Required action: Each line below that holds the word "CoreFX" counts once. Say how many such lines there are, and no more.
=== Section Start ===
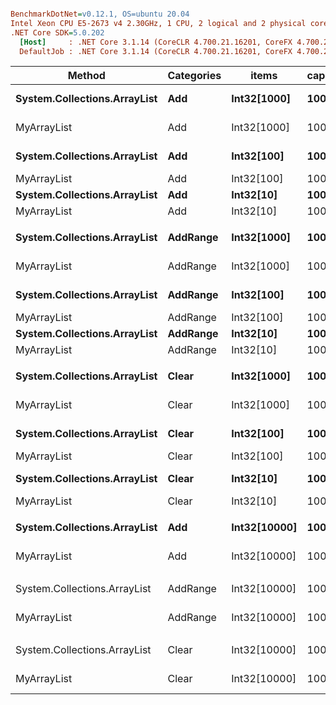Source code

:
 ``` ini

BenchmarkDotNet=v0.12.1, OS=ubuntu 20.04
Intel Xeon CPU E5-2673 v4 2.30GHz, 1 CPU, 2 logical and 2 physical cores
.NET Core SDK=5.0.202
  [Host]     : .NET Core 3.1.14 (CoreCLR 4.700.21.16201, CoreFX 4.700.21.16208), X64 RyuJIT
  DefaultJob : .NET Core 3.1.14 (CoreCLR 4.700.21.16201, CoreFX 4.700.21.16208), X64 RyuJIT


```
|                       Method | Categories |        items | capacity |          Mean |         Error |       StdDev |        Median | Ratio | RatioSD |   Gen 0 |   Gen 1 |   Gen 2 | Allocated |
|----------------------------- |----------- |------------- |--------- |--------------:|--------------:|-------------:|--------------:|------:|--------:|--------:|--------:|--------:|----------:|
| **System.Collections.ArrayList** |        **Add** |  **Int32[1000]** |      **100** |  **22,154.97 ns** |    **934.776 ns** |  **2,756.21 ns** |  **22,952.58 ns** | **1.000** |    **0.00** |  **1.8616** |  **0.2136** |       **-** |   **48952 B** |
|                  MyArrayList |        Add |  Int32[1000] |      100 |   6,177.28 ns |    164.107 ns |    483.87 ns |   6,173.26 ns | 0.283 |    0.04 |  0.4730 |  0.0076 |       - |   12560 B |
| **System.Collections.ArrayList** |        **Add** |   **Int32[100]** |      **100** |   **2,020.22 ns** |     **38.636 ns** |     **45.99 ns** |   **2,029.94 ns** | **0.105** |    **0.01** |  **0.1221** |       **-** |       **-** |    **3256 B** |
|                  MyArrayList |        Add |   Int32[100] |      100 |     641.20 ns |     13.848 ns |     40.83 ns |     643.88 ns | 0.029 |    0.00 |  0.0486 |       - |       - |    1288 B |
| **System.Collections.ArrayList** |        **Add** |    **Int32[10]** |      **100** |     **255.05 ns** |     **11.514 ns** |     **33.95 ns** |     **246.47 ns** | **0.012** |    **0.00** |  **0.0415** |       **-** |       **-** |    **1096 B** |
|                  MyArrayList |        Add |    Int32[10] |      100 |      81.10 ns |      5.556 ns |     16.21 ns |      75.11 ns | 0.004 |    0.00 |  0.0176 |       - |       - |     464 B |
|                              |            |              |          |               |               |              |               |       |         |         |         |         |           |
| **System.Collections.ArrayList** |   **AddRange** |  **Int32[1000]** |      **100** |  **70,766.51 ns** |  **1,390.725 ns** |  **2,038.51 ns** |  **71,081.52 ns** | **1.000** |    **0.00** |  **1.4648** |  **0.1221** |       **-** |   **40904 B** |
|                  MyArrayList |   AddRange |  Int32[1000] |      100 |   6,369.42 ns |    156.196 ns |    460.55 ns |   6,477.50 ns | 0.091 |    0.01 |  0.4730 |  0.0076 |       - |   12560 B |
| **System.Collections.ArrayList** |   **AddRange** |   **Int32[100]** |      **100** |   **7,633.80 ns** |     **82.315 ns** |     **77.00 ns** |   **7,626.74 ns** | **0.110** |    **0.00** |  **0.1526** |       **-** |       **-** |    **4080 B** |
|                  MyArrayList |   AddRange |   Int32[100] |      100 |     720.46 ns |     13.948 ns |     16.06 ns |     720.39 ns | 0.010 |    0.00 |  0.0486 |       - |       - |    1288 B |
| **System.Collections.ArrayList** |   **AddRange** |    **Int32[10]** |      **100** |     **864.18 ns** |     **17.291 ns** |     **30.74 ns** |     **856.95 ns** | **0.012** |    **0.00** |  **0.0458** |       **-** |       **-** |    **1200 B** |
|                  MyArrayList |   AddRange |    Int32[10] |      100 |      74.75 ns |      4.026 ns |     11.87 ns |      71.90 ns | 0.001 |    0.00 |  0.0176 |       - |       - |     464 B |
|                              |            |              |          |               |               |              |               |       |         |         |         |         |           |
| **System.Collections.ArrayList** |      **Clear** |  **Int32[1000]** |      **100** |  **71,175.46 ns** |  **1,336.692 ns** |  **1,539.34 ns** |  **71,387.11 ns** | **1.000** |    **0.00** |  **1.4648** |  **0.1221** |       **-** |   **40904 B** |
|                  MyArrayList |      Clear |  Int32[1000] |      100 |   9,529.13 ns |    185.709 ns |    330.10 ns |   9,574.44 ns | 0.131 |    0.01 |  0.4730 |       - |       - |   12560 B |
| **System.Collections.ArrayList** |      **Clear** |   **Int32[100]** |      **100** |   **7,521.10 ns** |     **89.176 ns** |     **83.41 ns** |   **7,508.43 ns** | **0.106** |    **0.00** |  **0.1526** |       **-** |       **-** |    **4080 B** |
|                  MyArrayList |      Clear |   Int32[100] |      100 |     963.80 ns |     15.542 ns |     14.54 ns |     963.18 ns | 0.014 |    0.00 |  0.0477 |       - |       - |    1288 B |
| **System.Collections.ArrayList** |      **Clear** |    **Int32[10]** |      **100** |   **1,130.29 ns** |     **21.832 ns** |     **23.36 ns** |   **1,135.10 ns** | **0.016** |    **0.00** |  **0.0458** |       **-** |       **-** |    **1200 B** |
|                  MyArrayList |      Clear |    Int32[10] |      100 |     143.27 ns |      7.812 ns |     23.03 ns |     150.94 ns | 0.002 |    0.00 |  0.0176 |       - |       - |     464 B |
|                              |            |              |          |               |               |              |               |       |         |         |         |         |           |
| **System.Collections.ArrayList** |        **Add** | **Int32[10000]** |     **1000** | **289,994.95 ns** |  **5,577.538 ns** |  **4,944.34 ns** | **291,307.64 ns** |  **1.00** |    **0.00** | **39.5508** | **39.5508** | **39.5508** |  **488156 B** |
|                  MyArrayList |        Add | Int32[10000] |     1000 |  56,525.56 ns |  1,178.593 ns |  3,456.61 ns |  56,405.33 ns |  0.20 |    0.01 |  4.6997 |  0.9155 |       - |  124160 B |
|                              |            |              |          |               |               |              |               |       |         |         |         |         |           |
| System.Collections.ArrayList |   AddRange | Int32[10000] |     1000 | 698,793.03 ns | 13,135.669 ns | 12,287.11 ns | 695,627.57 ns |  1.00 |    0.00 | 14.6484 |  5.8594 |       - |  408108 B |
|                  MyArrayList |   AddRange | Int32[10000] |     1000 |  58,896.80 ns |  1,473.679 ns |  4,345.18 ns |  59,263.55 ns |  0.08 |    0.01 |  4.6997 |  0.9155 |       - |  124160 B |
|                              |            |              |          |               |               |              |               |       |         |         |         |         |           |
| System.Collections.ArrayList |      Clear | Int32[10000] |     1000 | 663,754.07 ns | 12,927.074 ns | 18,539.62 ns | 659,958.60 ns |  1.00 |    0.00 | 14.6484 |  5.8594 |       - |  408104 B |
|                  MyArrayList |      Clear | Int32[10000] |     1000 |  75,814.95 ns |  2,430.119 ns |  7,165.26 ns |  74,846.28 ns |  0.11 |    0.01 |  4.6387 |  0.8545 |       - |  124160 B |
=== Section End ===
Solution for this problem: 2